_EXERCISE AIM_:
Give the following records again in full and without alteration.

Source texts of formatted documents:
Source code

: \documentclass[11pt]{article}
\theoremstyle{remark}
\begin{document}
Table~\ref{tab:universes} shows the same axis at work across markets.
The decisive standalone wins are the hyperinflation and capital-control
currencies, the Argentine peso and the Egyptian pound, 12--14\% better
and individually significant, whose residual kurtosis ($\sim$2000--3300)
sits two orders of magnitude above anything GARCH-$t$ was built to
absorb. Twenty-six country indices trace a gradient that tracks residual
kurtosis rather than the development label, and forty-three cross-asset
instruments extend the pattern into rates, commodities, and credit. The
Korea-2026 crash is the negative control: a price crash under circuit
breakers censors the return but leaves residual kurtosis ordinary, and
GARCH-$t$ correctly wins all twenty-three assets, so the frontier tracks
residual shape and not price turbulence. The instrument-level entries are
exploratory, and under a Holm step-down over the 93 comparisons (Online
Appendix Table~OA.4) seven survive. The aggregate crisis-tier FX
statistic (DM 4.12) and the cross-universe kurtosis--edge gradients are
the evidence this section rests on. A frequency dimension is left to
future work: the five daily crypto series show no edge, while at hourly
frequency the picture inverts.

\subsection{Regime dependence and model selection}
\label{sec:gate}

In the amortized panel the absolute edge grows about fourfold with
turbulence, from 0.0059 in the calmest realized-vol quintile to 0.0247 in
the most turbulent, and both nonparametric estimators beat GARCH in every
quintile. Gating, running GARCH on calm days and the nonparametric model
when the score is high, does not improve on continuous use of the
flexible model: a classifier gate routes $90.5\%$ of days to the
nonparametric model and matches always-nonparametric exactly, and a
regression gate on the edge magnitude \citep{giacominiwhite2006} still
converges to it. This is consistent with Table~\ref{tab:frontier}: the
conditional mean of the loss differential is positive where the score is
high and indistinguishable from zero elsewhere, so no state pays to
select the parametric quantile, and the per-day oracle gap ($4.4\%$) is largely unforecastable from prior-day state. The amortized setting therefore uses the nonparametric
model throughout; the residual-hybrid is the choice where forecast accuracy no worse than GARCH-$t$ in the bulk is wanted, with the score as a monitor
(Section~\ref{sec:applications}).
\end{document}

_OUTPUT OF THE TASK_:
Source code

: \documentclass[11pt]{article}
\theoremstyle{remark}
\begin{document}
Table~\ref{tab:universes} shows the same axis at work across markets.
The decisive standalone wins are the hyperinflation and capital-control
currencies, the Argentine peso and the Egyptian pound, 12--14\% better
and individually significant, whose residual kurtosis ($\sim$2000--3300)
sits two orders of magnitude above anything GARCH-$t$ was built to
absorb. Twenty-six country indices trace a gradient that tracks residual
kurtosis rather than the development label, and forty-three cross-asset
instruments extend the pattern into rates, commodities, and credit. The
Korea-2026 crash is the negative control: a price crash under circuit
breakers censors the return but leaves residual kurtosis ordinary, and
GARCH-$t$ correctly wins all twenty-three assets, so the frontier tracks
residual shape and not price turbulence. The instrument-level entries are
exploratory, and under a Holm step-down over the 93 comparisons (Online
Appendix Table~OA.4) seven survive. The aggregate crisis-tier FX
statistic (DM 4.12) and the cross-universe kurtosis--edge gradients are
the evidence this section rests on. A frequency dimension is left to
future work: the five daily crypto series show no edge, while at hourly
frequency the picture inverts.

\subsection{Regime dependence and model selection}
\label{sec:gate}

In the amortized panel the absolute edge grows about fourfold with
turbulence, from 0.0059 in the calmest realized-vol quintile to 0.0247 in
the most turbulent, and both nonparametric estimators beat GARCH in every
quintile. Gating, running GARCH on calm days and the nonparametric model
when the score is high, does not improve on continuous use of the
flexible model: a classifier gate routes $90.5\%$ of days to the
nonparametric model and matches always-nonparametric exactly, and a
regression gate on the edge magnitude \citep{giacominiwhite2006} still
converges to it. This is consistent with Table~\ref{tab:frontier}: the
conditional mean of the loss differential is positive where the score is
high and indistinguishable from zero elsewhere, so no state pays to
select the parametric quantile, and the per-day oracle gap ($4.4\%$) is largely unforecastable from prior-day state. The amortized setting therefore uses the nonparametric
model throughout; the residual-hybrid is the choice where forecast accuracy no worse than GARCH-$t$ in the bulk is wanted, with the score as a monitor
(Section~\ref{sec:applications}).
\end{document}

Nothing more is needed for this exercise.